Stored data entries

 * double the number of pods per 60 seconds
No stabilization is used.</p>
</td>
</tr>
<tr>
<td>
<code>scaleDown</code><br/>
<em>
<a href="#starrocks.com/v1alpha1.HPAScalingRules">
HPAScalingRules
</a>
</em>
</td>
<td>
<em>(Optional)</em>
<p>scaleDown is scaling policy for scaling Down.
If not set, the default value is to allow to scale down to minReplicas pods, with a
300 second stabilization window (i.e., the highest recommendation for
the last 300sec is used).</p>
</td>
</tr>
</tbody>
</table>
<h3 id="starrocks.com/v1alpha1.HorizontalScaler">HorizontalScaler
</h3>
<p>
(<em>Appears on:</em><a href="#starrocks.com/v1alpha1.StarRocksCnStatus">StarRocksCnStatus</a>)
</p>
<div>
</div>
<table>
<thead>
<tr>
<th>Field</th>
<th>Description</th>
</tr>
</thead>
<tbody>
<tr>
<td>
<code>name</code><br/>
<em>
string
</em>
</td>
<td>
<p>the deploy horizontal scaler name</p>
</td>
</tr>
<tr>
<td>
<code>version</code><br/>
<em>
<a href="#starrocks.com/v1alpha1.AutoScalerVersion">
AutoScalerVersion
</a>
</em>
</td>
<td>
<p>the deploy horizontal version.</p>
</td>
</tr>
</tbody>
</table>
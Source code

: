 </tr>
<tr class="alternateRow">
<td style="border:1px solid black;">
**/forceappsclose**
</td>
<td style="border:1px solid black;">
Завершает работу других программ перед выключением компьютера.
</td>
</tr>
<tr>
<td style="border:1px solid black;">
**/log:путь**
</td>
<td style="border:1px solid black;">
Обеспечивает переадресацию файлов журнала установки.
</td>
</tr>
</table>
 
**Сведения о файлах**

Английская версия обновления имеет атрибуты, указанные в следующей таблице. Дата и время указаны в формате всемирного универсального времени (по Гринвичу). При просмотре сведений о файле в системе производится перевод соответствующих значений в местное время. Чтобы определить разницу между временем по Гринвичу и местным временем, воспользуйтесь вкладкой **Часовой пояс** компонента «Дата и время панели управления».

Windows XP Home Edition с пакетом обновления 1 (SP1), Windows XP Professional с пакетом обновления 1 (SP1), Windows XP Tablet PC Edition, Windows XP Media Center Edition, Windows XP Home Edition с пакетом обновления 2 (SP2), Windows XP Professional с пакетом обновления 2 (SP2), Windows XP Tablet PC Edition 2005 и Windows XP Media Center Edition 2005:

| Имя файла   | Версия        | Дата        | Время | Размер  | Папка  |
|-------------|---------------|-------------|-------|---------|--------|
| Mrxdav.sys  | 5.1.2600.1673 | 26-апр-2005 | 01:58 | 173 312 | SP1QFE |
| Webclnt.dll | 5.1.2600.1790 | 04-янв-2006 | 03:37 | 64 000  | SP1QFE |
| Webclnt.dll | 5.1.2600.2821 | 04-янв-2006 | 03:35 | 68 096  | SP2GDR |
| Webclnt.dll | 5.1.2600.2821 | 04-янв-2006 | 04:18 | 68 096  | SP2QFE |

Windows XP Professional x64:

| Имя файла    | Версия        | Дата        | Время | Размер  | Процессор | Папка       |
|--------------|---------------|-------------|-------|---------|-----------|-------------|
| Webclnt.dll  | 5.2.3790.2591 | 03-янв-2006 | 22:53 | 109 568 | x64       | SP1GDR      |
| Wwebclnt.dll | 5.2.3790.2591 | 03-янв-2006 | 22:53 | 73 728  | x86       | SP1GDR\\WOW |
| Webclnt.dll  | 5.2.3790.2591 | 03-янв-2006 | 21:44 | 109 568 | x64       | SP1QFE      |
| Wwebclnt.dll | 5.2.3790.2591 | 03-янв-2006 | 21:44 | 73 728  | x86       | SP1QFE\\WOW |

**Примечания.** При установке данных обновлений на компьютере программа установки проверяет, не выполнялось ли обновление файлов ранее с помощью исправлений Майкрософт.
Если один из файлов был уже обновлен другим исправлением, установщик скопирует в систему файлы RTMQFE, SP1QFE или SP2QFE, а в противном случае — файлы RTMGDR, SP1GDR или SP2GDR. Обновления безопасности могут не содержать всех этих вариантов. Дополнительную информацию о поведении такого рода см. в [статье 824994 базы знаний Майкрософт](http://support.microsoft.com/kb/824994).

- [Directions for this task] Give back the records above, character for character.

- [Answer box]
 * double the number of pods per 60 seconds
No stabilization is used.</p>
</td>
</tr>
<tr>
<td>
<code>scaleDown</code><br/>
<em>
<a href="#starrocks.com/v1alpha1.HPAScalingRules">
HPAScalingRules
</a>
</em>
</td>
<td>
<em>(Optional)</em>
<p>scaleDown is scaling policy for scaling Down.
If not set, the default value is to allow to scale down to minReplicas pods, with a
300 second stabilization window (i.e., the highest recommendation for
the last 300sec is used).</p>
</td>
</tr>
</tbody>
</table>
<h3 id="starrocks.com/v1alpha1.HorizontalScaler">HorizontalScaler
</h3>
<p>
(<em>Appears on:</em><a href="#starrocks.com/v1alpha1.StarRocksCnStatus">StarRocksCnStatus</a>)
</p>
<div>
</div>
<table>
<thead>
<tr>
<th>Field</th>
<th>Description</th>
</tr>
</thead>
<tbody>
<tr>
<td>
<code>name</code><br/>
<em>
string
</em>
</td>
<td>
<p>the deploy horizontal scaler name</p>
</td>
</tr>
<tr>
<td>
<code>version</code><br/>
<em>
<a href="#starrocks.com/v1alpha1.AutoScalerVersion">
AutoScalerVersion
</a>
</em>
</td>
<td>
<p>the deploy horizontal version.</p>
</td>
</tr>
</tbody>
</table>
Source code

: </tr>
<tr class="alternateRow">
<td style="border:1px solid black;">
**/forceappsclose**
</td>
<td style="border:1px solid black;">
Завершает работу других программ перед выключением компьютера.
</td>
</tr>
<tr>
<td style="border:1px solid black;">
**/log:путь**
</td>
<td style="border:1px solid black;">
Обеспечивает переадресацию файлов журнала установки.
</td>
</tr>
</table>
 
**Сведения о файлах**

Английская версия обновления имеет атрибуты, указанные в следующей таблице. Дата и время указаны в формате всемирного универсального времени (по Гринвичу). При просмотре сведений о файле в системе производится перевод соответствующих значений в местное время. Чтобы определить разницу между временем по Гринвичу и местным временем, воспользуйтесь вкладкой **Часовой пояс** компонента «Дата и время панели управления».

Windows XP Home Edition с пакетом обновления 1 (SP1), Windows XP Professional с пакетом обновления 1 (SP1), Windows XP Tablet PC Edition, Windows XP Media Center Edition, Windows XP Home Edition с пакетом обновления 2 (SP2), Windows XP Professional с пакетом обновления 2 (SP2), Windows XP Tablet PC Edition 2005 и Windows XP Media Center Edition 2005:

| Имя файла   | Версия        | Дата        | Время | Размер  | Папка  |
|-------------|---------------|-------------|-------|---------|--------|
| Mrxdav.sys  | 5.1.2600.1673 | 26-апр-2005 | 01:58 | 173 312 | SP1QFE |
| Webclnt.dll | 5.1.2600.1790 | 04-янв-2006 | 03:37 | 64 000  | SP1QFE |
| Webclnt.dll | 5.1.2600.2821 | 04-янв-2006 | 03:35 | 68 096  | SP2GDR |
| Webclnt.dll | 5.1.2600.2821 | 04-янв-2006 | 04:18 | 68 096  | SP2QFE |

Windows XP Professional x64:

| Имя файла    | Версия        | Дата        | Время | Размер  | Процессор | Папка       |
|--------------|---------------|-------------|-------|---------|-----------|-------------|
| Webclnt.dll  | 5.2.3790.2591 | 03-янв-2006 | 22:53 | 109 568 | x64       | SP1GDR      |
| Wwebclnt.dll | 5.2.3790.2591 | 03-янв-2006 | 22:53 | 73 728  | x86       | SP1GDR\\WOW |
| Webclnt.dll  | 5.2.3790.2591 | 03-янв-2006 | 21:44 | 109 568 | x64       | SP1QFE      |
| Wwebclnt.dll | 5.2.3790.2591 | 03-янв-2006 | 21:44 | 73 728  | x86       | SP1QFE\\WOW |

**Примечания.** При установке данных обновлений на компьютере программа установки проверяет, не выполнялось ли обновление файлов ранее с помощью исправлений Майкрософт.
Если один из файлов был уже обновлен другим исправлением, установщик скопирует в систему файлы RTMQFE, SP1QFE или SP2QFE, а в противном случае — файлы RTMGDR, SP1GDR или SP2GDR. Обновления безопасности могут не содержать всех этих вариантов. Дополнительную информацию о поведении такого рода см. в [статье 824994 базы знаний Майкрософт](http://support.microsoft.com/kb/824994).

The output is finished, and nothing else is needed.